Pelo meio das conversas vinham sempre os seus conselhos cheios de filosofia que jamais esqueci: que para em paz viver três coisas tinha de saber e respeitar: ser paciente
com as autoridades, com os amigos e com as mulheres.
A última vez que nos vimos, entre um beijo e um abraço,
que ele dizia ser o último nesta vida, (eu rapaz com menos
de quinze anos, orfão de pai, partia para Angola), vieram
os conselhos mais importantes que alguém me podia dar: respeita sempre tôdo o ser humano, não avalies as pessoas de animo leve, elas são como o vinho, não é no primeiro copo
que se conhece, e nunca te esqueças que só tens dois grandes amigos para toda a vida...
No idealismo e pureza dos meus quase 15 anos respondi:
és tu e a avó.
Ele respondeu-me não.
Nós pouco tempo temos e tu estarás muito longe...

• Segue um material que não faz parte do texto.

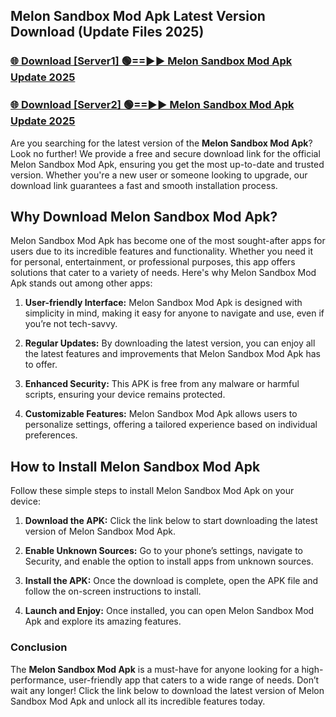 ## Melon Sandbox Mod Apk Latest Version Download (Update Files 2025)<br>


### [🌐 Download [Server1] 🟢==►► Melon Sandbox Mod Apk Update 2025](https://modyollo.pages.dev/?title=Melon_Sandbox_Mod_Apk)


### [🌐 Download [Server2] 🟢==►► Melon Sandbox Mod Apk Update 2025](https://modyollo.pages.dev/?title=Melon_Sandbox_Mod_Apk)


Are you searching for the latest version of the <strong>Melon Sandbox Mod Apk</strong>? Look no further! We provide a free and secure download link for the official Melon Sandbox Mod Apk, ensuring you get the most up-to-date and trusted version. Whether you're a new user or someone looking to upgrade, our download link guarantees a fast and smooth installation process.

## <strong>Why Download Melon Sandbox Mod Apk?</strong>

Melon Sandbox Mod Apk has become one of the most sought-after apps for users due to its incredible features and functionality. Whether you need it for personal, entertainment, or professional purposes, this app offers solutions that cater to a variety of needs. Here's why Melon Sandbox Mod Apk stands out among other apps:

1. <strong>User-friendly Interface:</strong> Melon Sandbox Mod Apk is designed with simplicity in mind, making it easy for anyone to navigate and use, even if you’re not tech-savvy.

2. <strong>Regular Updates:</strong> By downloading the latest version, you can enjoy all the latest features and improvements that Melon Sandbox Mod Apk has to offer.

3. <strong>Enhanced Security:</strong> This APK is free from any malware or harmful scripts, ensuring your device remains protected.

4. <strong>Customizable Features:</strong> Melon Sandbox Mod Apk allows users to personalize settings, offering a tailored experience based on individual preferences.

## <strong>How to Install Melon Sandbox Mod Apk</strong>

Follow these simple steps to install Melon Sandbox Mod Apk on your device:

1. <strong>Download the APK:</strong> Click the link below to start downloading the latest version of Melon Sandbox Mod Apk.

2. <strong>Enable Unknown Sources:</strong> Go to your phone’s settings, navigate to Security, and enable the option to install apps from unknown sources.

3. <strong>Install the APK:</strong> Once the download is complete, open the APK file and follow the on-screen instructions to install.

4. <strong>Launch and Enjoy:</strong> Once installed, you can open Melon Sandbox Mod Apk and explore its amazing features.

### <strong>Conclusion</strong></h2>

The <strong>Melon Sandbox Mod Apk</strong> is a must-have for anyone looking for a high-performance, user-friendly app that caters to a wide range of needs. Don’t wait any longer! Click the link below to download the latest version of Melon Sandbox Mod Apk and unlock all its incredible features today.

Os dois amigos com que poderás sempre contar são os teus braços...
Com um cálice de geropiga caseira fez questão de brindar ao meu futuro, o dele seria realmente muito curto.
Poucos anos depois chegou telegrama de minha mãe que dizia: teu avô morreu.
Mas não foi só o meu avô que morreu, com ele morreu o que
para mim foi o Homem mais calmo, tranquilo e simples
que na vida conheci.
Com ele aprendi os afetos e o perdão e que chorar pode não
fazer um homem duro mas fá-lo seguramente mais humano.
Com os seus conselhos também aprendi que realmente
os meus grandes amigos têm sido os meus braços, mas
sempre têm ficado na vida uns poucos amigos verdadeiros, que ele me ensinou a respeitar e estimar mesmo na diferença
de opiniões.
Agora, avô que sou, de três netos maravilhosos, mas por
vezes difíceis, acalento a secreta esperança de que quando
um dia, tão longínquo quanto Deus permitir, o meu tempo
terminar, tenham motivos para sentirem o orgulho e o
afeto que pelo meu avô sinto.
Então... esteja eu onde estiver, serei feliz.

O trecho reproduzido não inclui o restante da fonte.